INFORMATION PROVIDED:
* * *
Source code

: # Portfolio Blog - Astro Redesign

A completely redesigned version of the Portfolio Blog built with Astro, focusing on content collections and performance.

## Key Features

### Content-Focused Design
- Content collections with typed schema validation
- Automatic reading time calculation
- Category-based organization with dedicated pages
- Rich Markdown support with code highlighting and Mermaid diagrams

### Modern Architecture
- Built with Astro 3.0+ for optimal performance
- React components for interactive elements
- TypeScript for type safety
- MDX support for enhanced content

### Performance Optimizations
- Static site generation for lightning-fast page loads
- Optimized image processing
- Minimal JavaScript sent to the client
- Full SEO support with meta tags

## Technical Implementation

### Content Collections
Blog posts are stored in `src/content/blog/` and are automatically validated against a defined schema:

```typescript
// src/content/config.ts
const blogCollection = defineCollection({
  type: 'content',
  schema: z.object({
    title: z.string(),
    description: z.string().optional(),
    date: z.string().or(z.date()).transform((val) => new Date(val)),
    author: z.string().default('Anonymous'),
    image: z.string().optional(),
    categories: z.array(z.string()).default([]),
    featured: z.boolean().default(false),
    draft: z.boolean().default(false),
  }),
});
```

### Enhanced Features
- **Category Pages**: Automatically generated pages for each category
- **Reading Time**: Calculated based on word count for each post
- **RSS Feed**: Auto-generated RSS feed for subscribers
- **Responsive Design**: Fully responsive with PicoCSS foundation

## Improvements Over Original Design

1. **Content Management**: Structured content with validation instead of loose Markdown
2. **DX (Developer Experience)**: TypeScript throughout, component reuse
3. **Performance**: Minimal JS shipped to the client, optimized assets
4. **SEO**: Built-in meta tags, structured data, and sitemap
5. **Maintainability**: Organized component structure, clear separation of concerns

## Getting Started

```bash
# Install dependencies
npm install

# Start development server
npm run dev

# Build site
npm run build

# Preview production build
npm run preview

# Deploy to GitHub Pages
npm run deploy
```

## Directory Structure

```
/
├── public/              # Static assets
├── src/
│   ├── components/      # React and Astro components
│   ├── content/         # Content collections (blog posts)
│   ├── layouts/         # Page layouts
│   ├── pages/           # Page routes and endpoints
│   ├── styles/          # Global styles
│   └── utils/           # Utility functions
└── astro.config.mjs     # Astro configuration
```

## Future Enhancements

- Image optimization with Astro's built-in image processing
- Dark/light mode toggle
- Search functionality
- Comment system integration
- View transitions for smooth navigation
* * *
ACTIVITY: Starting at the line that has "1. **Content Management**: Structured" in the records above, restate word for word every line until the one that has "5. **Maintainability**: Organized", and include that one as well.

REPLY:
1. **Content Management**: Structured content with validation instead of loose Markdown
2. **DX (Developer Experience)**: TypeScript throughout, component reuse
3. **Performance**: Minimal JS shipped to the client, optimized assets
4. **SEO**: Built-in meta tags, structured data, and sitemap
5. **Maintainability**: Organized component structure, clear separation of concerns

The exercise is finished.